Saved entries:
——————

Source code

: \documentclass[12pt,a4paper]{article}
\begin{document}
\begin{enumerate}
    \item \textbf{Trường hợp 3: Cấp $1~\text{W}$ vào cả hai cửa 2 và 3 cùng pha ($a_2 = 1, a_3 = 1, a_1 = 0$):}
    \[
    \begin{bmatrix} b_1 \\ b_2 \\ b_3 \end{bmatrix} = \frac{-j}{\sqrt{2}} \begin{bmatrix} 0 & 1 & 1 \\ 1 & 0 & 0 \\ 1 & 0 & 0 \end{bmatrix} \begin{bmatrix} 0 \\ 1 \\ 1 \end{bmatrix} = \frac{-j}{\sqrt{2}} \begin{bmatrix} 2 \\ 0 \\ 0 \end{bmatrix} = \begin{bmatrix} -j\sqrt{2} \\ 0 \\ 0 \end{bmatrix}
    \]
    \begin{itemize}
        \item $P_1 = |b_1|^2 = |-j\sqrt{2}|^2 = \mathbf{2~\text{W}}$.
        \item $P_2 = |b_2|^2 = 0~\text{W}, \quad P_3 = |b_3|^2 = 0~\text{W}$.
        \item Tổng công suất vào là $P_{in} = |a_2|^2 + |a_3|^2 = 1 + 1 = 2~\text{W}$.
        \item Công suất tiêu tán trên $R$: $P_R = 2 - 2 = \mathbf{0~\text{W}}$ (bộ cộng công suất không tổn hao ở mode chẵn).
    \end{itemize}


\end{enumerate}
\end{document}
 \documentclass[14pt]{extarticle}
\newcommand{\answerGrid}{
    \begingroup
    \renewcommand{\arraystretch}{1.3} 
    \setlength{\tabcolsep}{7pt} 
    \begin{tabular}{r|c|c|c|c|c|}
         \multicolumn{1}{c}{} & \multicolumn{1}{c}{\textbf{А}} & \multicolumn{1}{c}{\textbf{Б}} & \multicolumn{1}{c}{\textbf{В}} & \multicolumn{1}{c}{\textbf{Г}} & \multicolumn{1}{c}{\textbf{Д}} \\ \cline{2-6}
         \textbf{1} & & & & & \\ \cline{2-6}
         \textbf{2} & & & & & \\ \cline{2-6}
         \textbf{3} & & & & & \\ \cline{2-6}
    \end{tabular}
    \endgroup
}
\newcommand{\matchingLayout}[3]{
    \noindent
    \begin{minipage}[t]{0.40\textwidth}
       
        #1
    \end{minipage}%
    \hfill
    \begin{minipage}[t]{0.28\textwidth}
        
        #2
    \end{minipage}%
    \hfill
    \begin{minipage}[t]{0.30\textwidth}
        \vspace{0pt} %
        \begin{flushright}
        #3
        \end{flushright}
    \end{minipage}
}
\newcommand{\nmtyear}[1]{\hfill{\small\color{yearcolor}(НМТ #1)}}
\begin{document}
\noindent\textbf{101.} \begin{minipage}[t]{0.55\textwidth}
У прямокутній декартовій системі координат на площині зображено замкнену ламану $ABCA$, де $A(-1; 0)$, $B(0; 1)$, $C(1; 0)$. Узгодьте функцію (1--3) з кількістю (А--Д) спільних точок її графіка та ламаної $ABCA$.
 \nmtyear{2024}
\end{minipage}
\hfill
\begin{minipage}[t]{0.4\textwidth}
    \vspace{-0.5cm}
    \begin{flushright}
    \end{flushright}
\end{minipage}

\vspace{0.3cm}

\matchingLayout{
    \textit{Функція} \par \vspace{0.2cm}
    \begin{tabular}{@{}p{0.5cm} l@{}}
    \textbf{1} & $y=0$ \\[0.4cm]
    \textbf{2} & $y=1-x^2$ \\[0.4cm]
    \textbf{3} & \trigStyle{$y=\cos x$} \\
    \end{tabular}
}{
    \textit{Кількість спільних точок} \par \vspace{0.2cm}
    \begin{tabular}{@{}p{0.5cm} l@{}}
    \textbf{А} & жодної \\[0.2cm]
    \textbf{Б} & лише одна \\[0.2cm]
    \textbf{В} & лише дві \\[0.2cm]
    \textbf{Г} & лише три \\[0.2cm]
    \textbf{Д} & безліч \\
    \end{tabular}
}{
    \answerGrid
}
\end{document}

——————

§ Task to carry out:
Copy the entries word for word.

§ Written response:
Source code

: \documentclass[12pt,a4paper]{article}
\begin{document}
\begin{enumerate}
    \item \textbf{Trường hợp 3: Cấp $1~\text{W}$ vào cả hai cửa 2 và 3 cùng pha ($a_2 = 1, a_3 = 1, a_1 = 0$):}
    \[
    \begin{bmatrix} b_1 \\ b_2 \\ b_3 \end{bmatrix} = \frac{-j}{\sqrt{2}} \begin{bmatrix} 0 & 1 & 1 \\ 1 & 0 & 0 \\ 1 & 0 & 0 \end{bmatrix} \begin{bmatrix} 0 \\ 1 \\ 1 \end{bmatrix} = \frac{-j}{\sqrt{2}} \begin{bmatrix} 2 \\ 0 \\ 0 \end{bmatrix} = \begin{bmatrix} -j\sqrt{2} \\ 0 \\ 0 \end{bmatrix}
    \]
    \begin{itemize}
        \item $P_1 = |b_1|^2 = |-j\sqrt{2}|^2 = \mathbf{2~\text{W}}$.
        \item $P_2 = |b_2|^2 = 0~\text{W}, \quad P_3 = |b_3|^2 = 0~\text{W}$.
        \item Tổng công suất vào là $P_{in} = |a_2|^2 + |a_3|^2 = 1 + 1 = 2~\text{W}$.
        \item Công suất tiêu tán trên $R$: $P_R = 2 - 2 = \mathbf{0~\text{W}}$ (bộ cộng công suất không tổn hao ở mode chẵn).
    \end{itemize}


\end{enumerate}
\end{document}
 \documentclass[14pt]{extarticle}
\newcommand{\answerGrid}{
    \begingroup
    \renewcommand{\arraystretch}{1.3} 
    \setlength{\tabcolsep}{7pt} 
    \begin{tabular}{r|c|c|c|c|c|}
         \multicolumn{1}{c}{} & \multicolumn{1}{c}{\textbf{А}} & \multicolumn{1}{c}{\textbf{Б}} & \multicolumn{1}{c}{\textbf{В}} & \multicolumn{1}{c}{\textbf{Г}} & \multicolumn{1}{c}{\textbf{Д}} \\ \cline{2-6}
         \textbf{1} & & & & & \\ \cline{2-6}
         \textbf{2} & & & & & \\ \cline{2-6}
         \textbf{3} & & & & & \\ \cline{2-6}
    \end{tabular}
    \endgroup
}
\newcommand{\matchingLayout}[3]{
    \noindent
    \begin{minipage}[t]{0.40\textwidth}
       
        #1
    \end{minipage}%
    \hfill
    \begin{minipage}[t]{0.28\textwidth}
        
        #2
    \end{minipage}%
    \hfill
    \begin{minipage}[t]{0.30\textwidth}
        \vspace{0pt} %
        \begin{flushright}
        #3
        \end{flushright}
    \end{minipage}
}
\newcommand{\nmtyear}[1]{\hfill{\small\color{yearcolor}(НМТ #1)}}
\begin{document}
\noindent\textbf{101.} \begin{minipage}[t]{0.55\textwidth}
У прямокутній декартовій системі координат на площині зображено замкнену ламану $ABCA$, де $A(-1; 0)$, $B(0; 1)$, $C(1; 0)$. Узгодьте функцію (1--3) з кількістю (А--Д) спільних точок її графіка та ламаної $ABCA$.
 \nmtyear{2024}
\end{minipage}
\hfill
\begin{minipage}[t]{0.4\textwidth}
    \vspace{-0.5cm}
    \begin{flushright}
    \end{flushright}
\end{minipage}

\vspace{0.3cm}

\matchingLayout{
    \textit{Функція} \par \vspace{0.2cm}
    \begin{tabular}{@{}p{0.5cm} l@{}}
    \textbf{1} & $y=0$ \\[0.4cm]
    \textbf{2} & $y=1-x^2$ \\[0.4cm]
    \textbf{3} & \trigStyle{$y=\cos x$} \\
    \end{tabular}
}{
    \textit{Кількість спільних точок} \par \vspace{0.2cm}
    \begin{tabular}{@{}p{0.5cm} l@{}}
    \textbf{А} & жодної \\[0.2cm]
    \textbf{Б} & лише одна \\[0.2cm]
    \textbf{В} & лише дві \\[0.2cm]
    \textbf{Г} & лише три \\[0.2cm]
    \textbf{Д} & безліч \\
    \end{tabular}
}{
    \answerGrid
}
\end{document}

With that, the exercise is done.